O delegado Fábio Barucke, titular da Delegacia de Homicídios de Niterói e São Gonçalo, informou que Matheus Resende Khalil, de 23 anos, confessou a participação no assassinato de sua tia, Soraya Gonçalves, do marido dela e da filha do casal em São Gonçalo, na Região Metropolitana do Rio.
 
O suspeito disse que seu irmão gêmeo, Lucas Resende Khalil, que teve a prisão decretada pela Justiça nesta quarta-feira, não estava no local das mortes. Lucas, que ainda assim é suspeito de envolvimento no crime, se entregou na delegacia de Saquarema, na Região dos Lagos, nesta quinta-feira.

Segundo o delegado, Matheus confirmou ainda a participação da mãe, Simone Gonçalves de Resende, irmã de Soraya. O rapaz contou que ela contratou duas pessoas para executar as vítimas. O jovem foi quem levou essas pessoas até a casa das vítimas, na última sexta-feira. Fábio Barucke informou ainda que pediu à Justiça a prisão de Matheus e Simone.
 
A polícia acredita que os assassinatos foram motivados por uma briga pela herança do pai de Simone e Soraya. Além disso, os investigadores creem que um ritual de magia negra pode ter acontecido no local das mortes. O delegado Barucke levantou a hipótese porque foram encontrados dentes perto dos corpos e, segundo ele, Simone é envolvida com magia negra.

"Esses dentes foram deixados no local pelos assassinos contratados por Simone", afirmou Barucke.

Segundo ele, duas armas foram usadas no crime: uma para matar Soraya Gonçalves de Resende e outra, para matar o marido dela, Wagner Salgado, que era diretor de eventos da Ordem dos Advogados do Brasil (OAB) em São Gonçalo. Já a filha do casal, Geovanna, de 10 anos, foi alvejada por disparos de ambas as armas.

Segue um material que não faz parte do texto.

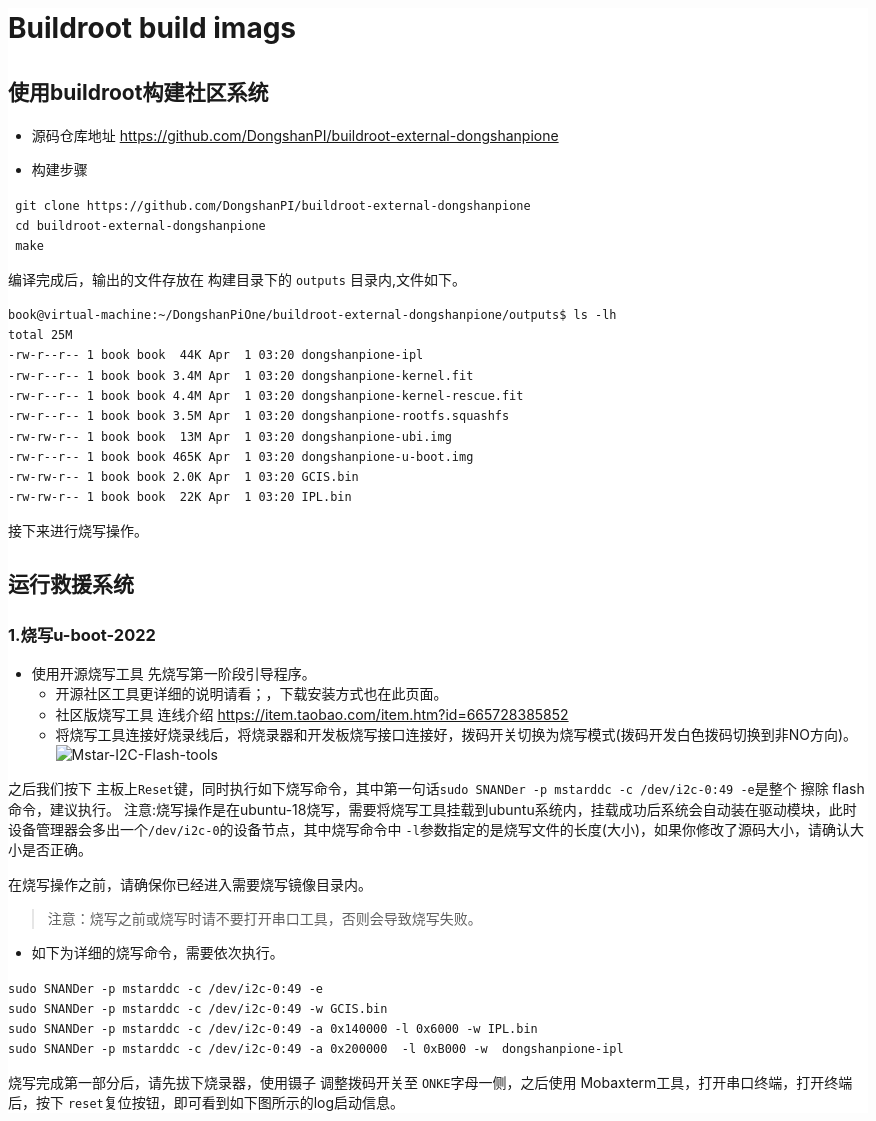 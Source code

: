 # Buildroot build imags

## 使用buildroot构建社区系统
* 源码仓库地址 https://github.com/DongshanPI/buildroot-external-dongshanpione

* 构建步骤
``` shell
 git clone https://github.com/DongshanPI/buildroot-external-dongshanpione
 cd buildroot-external-dongshanpione
 make
```
编译完成后，输出的文件存放在 构建目录下的 `outputs` 目录内,文件如下。
``` shell
book@virtual-machine:~/DongshanPiOne/buildroot-external-dongshanpione/outputs$ ls -lh
total 25M
-rw-r--r-- 1 book book  44K Apr  1 03:20 dongshanpione-ipl
-rw-r--r-- 1 book book 3.4M Apr  1 03:20 dongshanpione-kernel.fit
-rw-r--r-- 1 book book 4.4M Apr  1 03:20 dongshanpione-kernel-rescue.fit
-rw-r--r-- 1 book book 3.5M Apr  1 03:20 dongshanpione-rootfs.squashfs
-rw-rw-r-- 1 book book  13M Apr  1 03:20 dongshanpione-ubi.img
-rw-r--r-- 1 book book 465K Apr  1 03:20 dongshanpione-u-boot.img
-rw-rw-r-- 1 book book 2.0K Apr  1 03:20 GCIS.bin
-rw-rw-r-- 1 book book  22K Apr  1 03:20 IPL.bin
```
接下来进行烧写操作。

## 运行救援系统
### 1.烧写u-boot-2022
* 使用开源烧写工具 先烧写第一阶段引导程序。
  * 开源社区工具更详细的说明请看；[](https://dongshanpi.com/DongshanPi-One/19.OpensourceMstarTools/)，下载安装方式也在此页面。
  * 社区版烧写工具 连线介绍 https://item.taobao.com/item.htm?id=665728385852
  * 将烧写工具连接好烧录线后，将烧录器和开发板烧写接口连接好，拨码开关切换为烧写模式(拨码开发白色拨码切换到非NO方向)。
![Mstar-I2C-Flash-tools](https://cdn.staticaly.com/gh/DongshanPI/Docs-Photos@master/DongshanPI-ONE/Mstar-I2C-Flash-tools.png)<br>

之后我们按下 主板上`Reset`键，同时执行如下烧写命令，其中第一句话`sudo SNANDer -p mstarddc -c /dev/i2c-0:49 -e`是整个 擦除 flash 命令，建议执行。
注意:烧写操作是在ubuntu-18烧写，需要将烧写工具挂载到ubuntu系统内，挂载成功后系统会自动装在驱动模块，此时设备管理器会多出一个`/dev/i2c-0`的设备节点，其中烧写命令中 ` -l `参数指定的是烧写文件的长度(大小)，如果你修改了源码大小，请确认大小是否正确。

在烧写操作之前，请确保你已经进入需要烧写镜像目录内。

> 注意：烧写之前或烧写时请不要打开串口工具，否则会导致烧写失败。
* 如下为详细的烧写命令，需要依次执行。
``` shell
sudo SNANDer -p mstarddc -c /dev/i2c-0:49 -e
sudo SNANDer -p mstarddc -c /dev/i2c-0:49 -w GCIS.bin
sudo SNANDer -p mstarddc -c /dev/i2c-0:49 -a 0x140000 -l 0x6000 -w IPL.bin
sudo SNANDer -p mstarddc -c /dev/i2c-0:49 -a 0x200000  -l 0xB000 -w  dongshanpione-ipl
```
烧写完成第一部分后，请先拔下烧录器，使用镊子 调整拨码开关至 `ONKE`字母一侧，之后使用 Mobaxterm工具，打开串口终端，打开终端后，按下 `reset`复位按钮，即可看到如下图所示的log启动信息。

Uma testemunha ouvida por Barucke contou que, no momento em que Simone recebeu a notícia das mortes, ela riu.
 
"Ela deu uma gargalhada e soltou a frase: "Nossos problemas estão resolvidos", contou o delegado.
 
Soraya - que era irmã adotiva de Simone -, Wagner e Geovanna foram assassinados dentro de casa, um apartamento no Barro Vermelho, em São Gonçalo, na madrugada da última sexta-feira.

O presidente da OAB/RJ, Felipe Santa Cruz, elogiou na manhã de hoje o empenho da polícia em elucidar o caso. "A prisão dos culpados diminui um pouco a dor dos familiares e amigos. No sábado, o enterro dessa linda família mostrou toda dor da advocacia de São Gonçalo e do Estado. Parabéns ao delegado Fábio Barucke que comandou uma investigação impecável. A OABRJ, através de sua nova comissão de combate à violência contra o advogado, atuou e continuará atuando neste caso, inclusive em seu julgamento como assistente da acusação. Crime contra advogado não ficará impune no Rio de Janeiro", comentou.
 
Arma oferecida no Facebook
 
Segundo as informações que a polícia tem até o momento, Lucas enviou fotos oferecendo um revolver calibre 32 com silenciador para um amigo, pelo Facebook, na semana anterior ao crime. Uma arma do mesmo calibre, também com o acessório, foi usada para assassinar a família. A polícia acredita que o rapaz queria garantir que conseguiria se desfazer da arma após ela ser usada nos assassinatos.

Na imagem enviada para o colega, Lucas está usando a mesma pulseira com a qual ele aparece numa foto postada pela sua namorada no Facebook.
 
Briga judicial
 
A briga judicial envolvendo o inventário do pai de Soraya já se arrasta há 20 anos. O processo que tramita na 6ª Vara Cível de São Gonçalo. Wagner atuava como advogado no caso.
 
Em meio à disputa, em 2014, Soraya, que é adotada, chegou a pedir na Justiça que houvesse prestação de contas no inventário do pai. A solicitação ainda foi julgada.